## ACTIVITY
Filter the listing below down to the lines with the word "nonzero" and copy those.

Top of MATERIAL PROVIDED

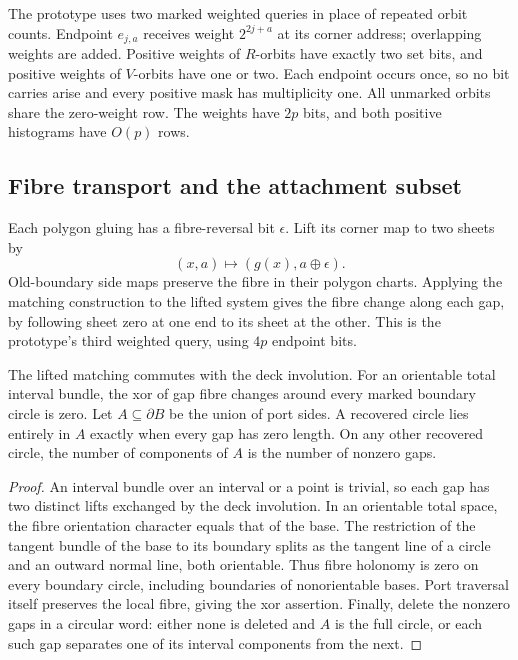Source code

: The prototype uses two marked weighted queries in place of repeated orbit
counts.  Endpoint $e_{j,a}$ receives weight $2^{2j+a}$ at its corner address;
overlapping weights are added.  Positive weights of $R$-orbits have exactly
two set bits, and positive weights of $V$-orbits have one or two.  Each
endpoint occurs once, so no bit carries arise and every positive mask has
multiplicity one.  All unmarked orbits share the zero-weight row.  The
weights have $2p$ bits, and both positive histograms have $O(p)$ rows.

\subsection{Fibre transport and the attachment subset}

Each polygon gluing has a fibre-reversal bit $\epsilon$.  Lift its corner
map to two sheets by
\[
                    (x,a)\longmapsto(g(x),a\oplus\epsilon).
\]
Old-boundary side maps preserve the fibre in their polygon charts.
Applying the matching construction to the lifted system gives the fibre
change along each gap, by following sheet zero at one end to its sheet at
the other.  This is the prototype's third weighted query, using $4p$
endpoint bits.

\begin{proposition}
\label{prop:interface-consistency}
The lifted matching commutes with the deck involution.  For an orientable
total interval bundle, the xor of gap fibre changes around every marked
boundary circle is zero.  Let $A\subseteq\partial B$ be the union of port
sides.  A recovered circle lies entirely in $A$ exactly when every gap has
zero length.  On any other recovered circle, the number of components of
$A$ is the number of nonzero gaps.
\end{proposition}
\begin{proof}
An interval bundle over an interval or a point is trivial, so each gap has
two distinct lifts exchanged by the deck involution.  In an orientable
total space, the fibre orientation character equals that of the base.
The restriction of the tangent bundle of the base to its boundary splits
as the tangent line of a circle and an outward normal line, both orientable.
Thus fibre holonomy is zero on every boundary circle, including boundaries
of nonorientable bases.  Port traversal itself preserves the local fibre,
giving the xor assertion.  Finally, delete the nonzero gaps in a circular
word: either none is deleted and $A$ is the full circle, or each such gap
separates one of its interval components from the next.
\end{proof}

Bottom of MATERIAL PROVIDED

## WRITTEN SOLUTION
$A$ is the number of nonzero gaps.
giving the xor assertion.  Finally, delete the nonzero gaps in a circular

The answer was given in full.